The Regulation is perhaps most notable for what it does not do. It does not mandate that all Member States must adopt national laws on screening of foreign investments. In fact, at the time of writing a significant number of Member States have no national rules on foreign investments – for example, the UK proposals for meaningful legislation are still only at white paper stage. Equally, it does not mandate an EU wide "super-regulator" for foreign investments – as we shall see later, the circumstances in which a foreign investment may be "reviewed" by the EU Commission will be limited, and even then any decision will be advisory only/
Where a Member State does choose to adopt national laws for screening of foreign investments on security or public order grounds, the Regulation merely requires that those laws be transparent, not discriminatory and capable of appeal – hardly a high benchmark to meet.
Cooperation between Member States
What is of much more significance is that the Regulation creates a system for cooperation between different Member States in relation to review of foreign investments. In a nutshell:
- a Member State reviewing a foreign investment will be required to inform the Commission and all other Member States, and will be able to request comments from other Members States and the Commission;
- a Member State will be able to send comments to, and request information from, another Member State in which a foreign investment is taking place (whether or not it is being reviewed), and any such comments must be given due consideration.
The role of the EU Commission
The Regulation also creates the possibility for review of foreign investments by the EU Commission. The Commission may issue an "opinion" in a number of circumstances, such as where:
- it considers that a foreign investment is likely to affect security or public order in more than one Member State;
- one-third of Member States believe a foreign investment is likely to affect their security or public order;
- any Member State requests the Commission to issue an opinion (either where the foreign investment is taking place in that Member State or in more than one Member State); or
- the foreign investment affects projects with significant EU funding (such as the Galileo satellite navigation system) or are otherwise on a list of EU supported projects.
However, any opinion issued by the Commission will not be binding on the relevant Member State and will be advisory in nature only.
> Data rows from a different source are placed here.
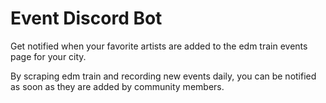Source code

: # Event Discord Bot
Get notified when your favorite artists are added to the edm train events page for your city.

By scraping edm train and recording new events daily, you can be notified as soon as they are added by community members.

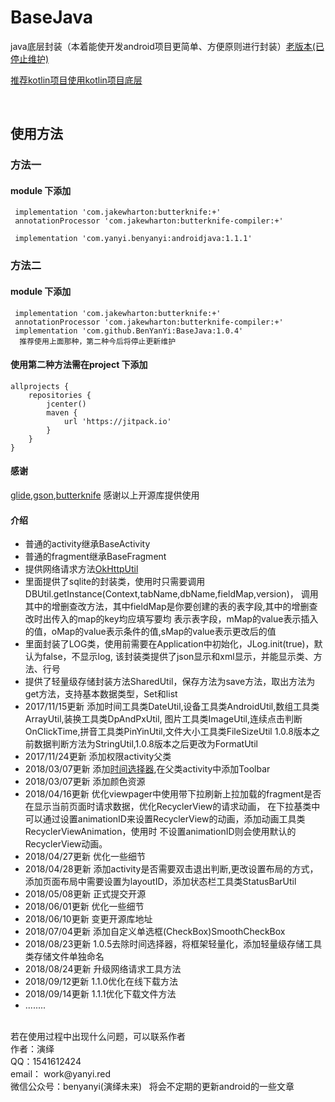 # BaseJava
java底层封装（本着能使开发android项目更简单、方便原则进行封装）[老版本(已停止维护)](https://github.com/BenYanYi/javalib)

 [推荐kotlin项目使用kotlin项目底层](https://github.com/love-yanyi/BaseKotlin)

<br/>

## 使用方法
### 方法一
#### module 下添加

     implementation 'com.jakewharton:butterknife:+'
     annotationProcessor 'com.jakewharton:butterknife-compiler:+'
     
     implementation 'com.yanyi.benyanyi:androidjava:1.1.1'
     
### 方法二
#### module 下添加

     implementation 'com.jakewharton:butterknife:+'
     annotationProcessor 'com.jakewharton:butterknife-compiler:+'
     implementation 'com.github.BenYanYi:BaseJava:1.0.4'
      推荐使用上面那种，第二种今后将停止更新维护

 #### 使用第二种方法需在project 下添加

    allprojects {
        repositories {
            jcenter()
            maven {
                url 'https://jitpack.io'
            }
        }
    }

#### 感谢

[glide](https://github.com/bumptech/glide),[gson](https://github.com/google/gson),[butterknife](https://github.com/JakeWharton/butterknife)
感谢以上开源库提供使用

#### 介绍

* 普通的activity继承BaseActivity
* 普通的fragment继承BaseFragment
* 提供网络请求方法[OkHttpUtil](https://github.com/BenYanYi/OkHttp)
* 里面提供了sqlite的封装类，使用时只需要调用DBUtil.getInstance(Context,tabName,dbName,fieldMap,version)，
      调用其中的增删查改方法，其中fieldMap是你要创建的表的表字段,其中的增删查改时出传入的map的key均应填写要均
      表示表字段，mMap的value表示插入的值，oMap的value表示条件的值,sMap的value表示更改后的值
* 里面封装了LOG类，使用前需要在Application中初始化，JLog.init(true)，默认为false，不显示log,
      该封装类提供了json显示和xml显示，并能显示类、方法、行号
* 提供了轻量级存储封装方法SharedUtil，保存方法为save方法，取出方法为get方法，支持基本数据类型，Set<String>和list
* 2017/11/15更新 添加时间工具类DateUtil,设备工具类AndroidUtil,数组工具类ArrayUtil,装换工具类DpAndPxUtil,
                     图片工具类ImageUtil,连续点击判断OnClickTime,拼音工具类PinYinUtil,文件大小工具类FileSizeUtil
                     1.0.8版本之前数据判断方法为StringUtil,1.0.8版本之后更改为FormatUtil
* 2017/11/24更新 添加权限activity父类
* 2018/03/07更新 添加[时间选择器](https://github.com/BenYanYi/DateSelect),在父类activity中添加Toolbar
* 2018/03/07更新 添加颜色资源
* 2018/04/16更新 优化viewpager中使用带下拉刷新上拉加载的fragment是否在显示当前页面时请求数据，优化RecyclerView的请求动画，
                  在下拉基类中可以通过设置animationID来设置RecyclerView的动画，添加动画工具类RecyclerViewAnimation，使用时
                  不设置animationID则会使用默认的RecyclerView动画。
* 2018/04/27更新 优化一些细节
* 2018/04/28更新 添加activity是否需要双击退出判断,更改设置布局的方式，添加页面布局中需要设置为layoutID，添加状态栏工具类StatusBarUtil
* 2018/05/08更新 正式提交开源
* 2018/06/01更新 优化一些细节
* 2018/06/10更新 变更开源库地址
* 2018/07/04更新 添加自定义单选框(CheckBox)SmoothCheckBox
* 2018/08/23更新 1.0.5去除时间选择器，将框架轻量化，添加轻量级存储工具类存储文件单独命名
* 2018/08/24更新 升级网络请求工具方法
* 2018/09/12更新 1.1.0优化在线下载方法
* 2018/09/14更新 1.1.1优化下载文件方法
* ........

<br/>
若在使用过程中出现什么问题，可以联系作者<br/>
作者：演绎<br/>
QQ：1541612424<br/>
email： work@yanyi.red<br/>
微信公众号：benyanyi(演绎未来)&nbsp;&nbsp;&nbsp;将会不定期的更新android的一些文章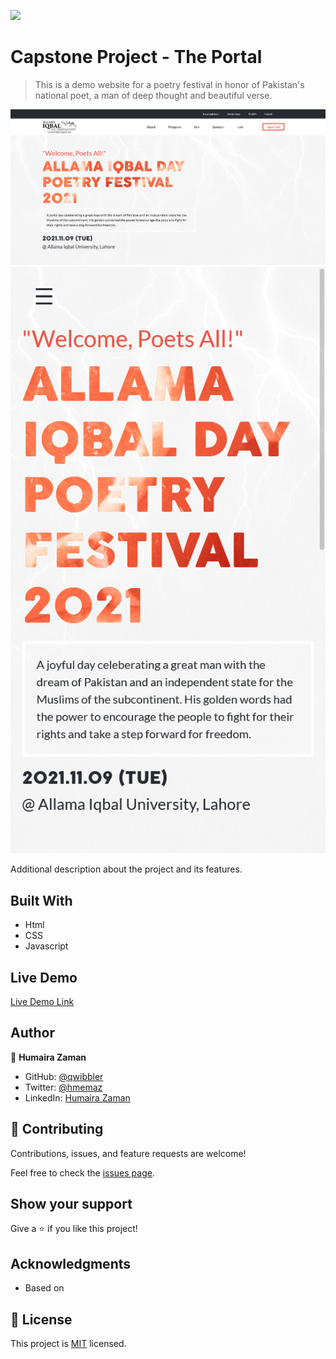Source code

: ![](https://img.shields.io/badge/Microverse-blueviolet)

# Capstone Project - The Portal

> This is a demo website for a poetry festival in honor of Pakistan's national poet, a man of deep thought and beautiful verse.

![screenshot](./Screenshot_D1_Desktop.png)
![screenshot](./Screenshot_D1_Mobile.png)

Additional description about the project and its features.

## Built With

- Html
- CSS
- Javascript

## Live Demo

[Live Demo Link](https://livedemo.com)


## Author

👤 **Humaira Zaman**

- GitHub: [@qwibbler](https://github.com/qwibbler)
- Twitter: [@hmemaz](https://twitter.com/hmemaz)
- LinkedIn: [Humaira Zaman](https://www.linkedin.com/in/hmemaz1994/)

## 🤝 Contributing

Contributions, issues, and feature requests are welcome!

Feel free to check the [issues page](../../issues/).

## Show your support

Give a ⭐️ if you like this project!

## Acknowledgments

- Based on

## 📝 License

This project is [MIT](./MIT.md) licensed.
While a Member State must take the Commission's opinion into account and provide an explanation if it does not follow that opinion, it is explicit that the "final decision" on any foreign investment remains the "sole responsibility" of the relevant Member State.
Delays to transactions?
It remains to be seen whether the UK will still be subject to EU law at the end of 2020. However, if it is, then those contemplating receiving foreign investments into the UK will need to take account of both the UK national legislation (which is yet to be enacted) and this new Regulation.
Where the UK government has decided to review a proposed transaction pursuant to the proposed new UK legislation, there is likely to be a delay if that transaction is also referred to the EU Commission. That is because the parties will not be able to complete the transaction without the approval of the UK government, and the UK government will be obliged to wait for the opinion of the EU Commission so that it can take that opinion into account (even though it is not obliged to follow that opinion).
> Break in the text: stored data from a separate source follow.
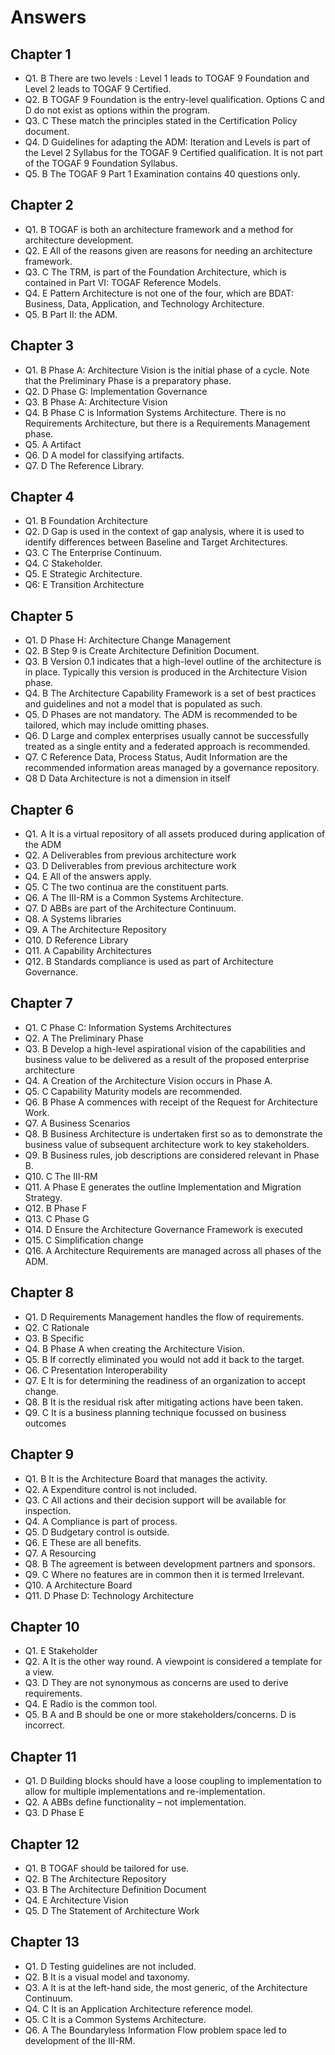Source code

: # Answers

## Chapter 1

- Q1. B There are two levels : Level 1 leads to TOGAF 9 Foundation and Level 2 leads to TOGAF 9 Certified.
- Q2. B TOGAF 9 Foundation is the entry-level qualification. Options C and D do not exist as options within the program.
- Q3. C These match the principles stated in the Certification Policy document.
- Q4. D Guidelines for adapting the ADM: Iteration and Levels is part of the Level 2 Syllabus for the TOGAF 9 Certified qualification. It is not part of the TOGAF 9 Foundation Syllabus.
- Q5. B The TOGAF 9 Part 1 Examination contains 40 questions only.

## Chapter 2

- Q1. B TOGAF is both an architecture framework and a method for architecture development.
- Q2. E All of the reasons given are reasons for needing an architecture framework.
- Q3. C The TRM, is part of the Foundation Architecture, which is contained in Part VI: TOGAF Reference Models.
- Q4. E Pattern Architecture is not one of the four, which are BDAT: Business, Data, Application, and Technology Architecture.
- Q5. B Part II: the ADM.

## Chapter 3

- Q1. B Phase A: Architecture Vision is the initial phase of a cycle. Note that the Preliminary Phase is a preparatory phase.
- Q2. D Phase G: Implementation Governance
- Q3. B Phase A: Architecture Vision
- Q4. B Phase C is Information Systems Architecture. There is no Requirements Architecture, but there is a Requirements Management phase.
- Q5. A Artifact
- Q6. D A model for classifying artifacts.
- Q7. D The Reference Library.

## Chapter 4

- Q1. B Foundation Architecture
- Q2. D Gap is used in the context of gap analysis, where it is used to identify differences between Baseline and Target Architectures.
- Q3. C The Enterprise Continuum.
- Q4. C Stakeholder.
- Q5. E Strategic Architecture.
- Q6: E Transition Architecture

## Chapter 5

- Q1. D Phase H: Architecture Change Management
- Q2. B Step 9 is Create Architecture Definition Document.
- Q3. B Version 0.1 indicates that a high-level outline of the architecture is in place. Typically this version is produced in the Architecture Vision phase.
- Q4. B The Architecture Capability Framework is a set of best practices and guidelines and not a model that is populated as such.
- Q5. D Phases are not mandatory. The ADM is recommended to be tailored, which may include omitting phases.
- Q6. D Large and complex enterprises usually cannot be successfully treated as a single entity and a federated approach is recommended.
- Q7. C Reference Data, Process Status, Audit Information are the recommended information areas managed by a governance repository.
- Q8 D Data Architecture is not a dimension in itself

## Chapter 6

- Q1. A It is a virtual repository of all assets produced during application of the ADM
- Q2. A Deliverables from previous architecture work
- Q3. D Deliverables from previous architecture work
- Q4. E All of the answers apply.
- Q5. C The two continua are the constituent parts.
- Q6. A The III-RM is a Common Systems Architecture.
- Q7. D ABBs are part of the Architecture Continuum.
- Q8. A Systems libraries
- Q9. A The Architecture Repository
- Q10. D Reference Library
- Q11. A Capability Architectures
- Q12. B Standards compliance is used as part of Architecture Governance.

## Chapter 7

- Q1. C Phase C: Information Systems Architectures
- Q2. A The Preliminary Phase
- Q3. B Develop a high-level aspirational vision of the capabilities and business value to be delivered as a result of the proposed enterprise architecture
- Q4. A Creation of the Architecture Vision occurs in Phase A.
- Q5. C Capability Maturity models are recommended.
- Q6. B Phase A commences with receipt of the Request for Architecture Work.
- Q7. A Business Scenarios
- Q8. B Business Architecture is undertaken first so as to demonstrate the business value of subsequent architecture work to key stakeholders.
- Q9. B Business rules, job descriptions are considered relevant in Phase B.
- Q10. C The III-RM
- Q11. A Phase E generates the outline Implementation and Migration Strategy.
- Q12. B Phase F
- Q13. C Phase G
- Q14. D Ensure the Architecture Governance Framework is executed
- Q15. C Simplification change
- Q16. A Architecture Requirements are managed across all phases of the ADM.

## Chapter 8

- Q1. D Requirements Management handles the flow of requirements.
- Q2. C Rationale
- Q3. B Specific
- Q4. B Phase A when creating the Architecture Vision.
- Q5. B If correctly eliminated you would not add it back to the target.
- Q6. C Presentation Interoperability
- Q7. E It is for determining the readiness of an organization to accept change.
- Q8. B It is the residual risk after mitigating actions have been taken.
- Q9. C It is a business planning technique focussed on business outcomes

## Chapter 9

- Q1. B It is the Architecture Board that manages the activity.
- Q2. A Expenditure control is not included.
- Q3. C All actions and their decision support will be available for inspection.
- Q4. A Compliance is part of process.
- Q5. D Budgetary control is outside.
- Q6. E These are all benefits.
- Q7. A Resourcing
- Q8. B The agreement is between development partners and sponsors.
- Q9. C Where no features are in common then it is termed Irrelevant.
- Q10. A Architecture Board
- Q11. D Phase D: Technology Architecture

## Chapter 10
- Q1. E Stakeholder
- Q2. A It is the other way round. A viewpoint is considered a template for a view.
- Q3. D They are not synonymous as concerns are used to derive requirements.
- Q4. E Radio is the common tool.
- Q5. B A and B should be one or more stakeholders/concerns. D is incorrect.

## Chapter 11

- Q1. D Building blocks should have a loose coupling to implementation to allow for multiple implementations and re-implementation.
- Q2. A ABBs define functionality – not implementation.
- Q3. D Phase E

## Chapter 12

- Q1. B TOGAF should be tailored for use.
- Q2. B The Architecture Repository
- Q3. B The Architecture Definition Document
- Q4. E Architecture Vision
- Q5. D The Statement of Architecture Work

## Chapter 13

- Q1. D Testing guidelines are not included.
- Q2. B It is a visual model and taxonomy.
- Q3. A It is at the left-hand side, the most generic, of the Architecture Continuum.
- Q4. C It is an Application Architecture reference model.
- Q5. C It is a Common Systems Architecture.
- Q6. A The Boundaryless Information Flow problem space led to development of the III-RM.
In circumstances where the UK government has chosen not to review a proposed transaction but that transaction is separately referred to the EU Commission, there should be no need to wait for the EU Commission's opinion to be delivered before completing the transaction. However, parties should be aware that the EU Commission can publish an opinion for up to 15 months after a transaction has completed. While that opinion would be advisory only, it could prompt the UK government to take post-completion measures (which could even include unwinding the transaction).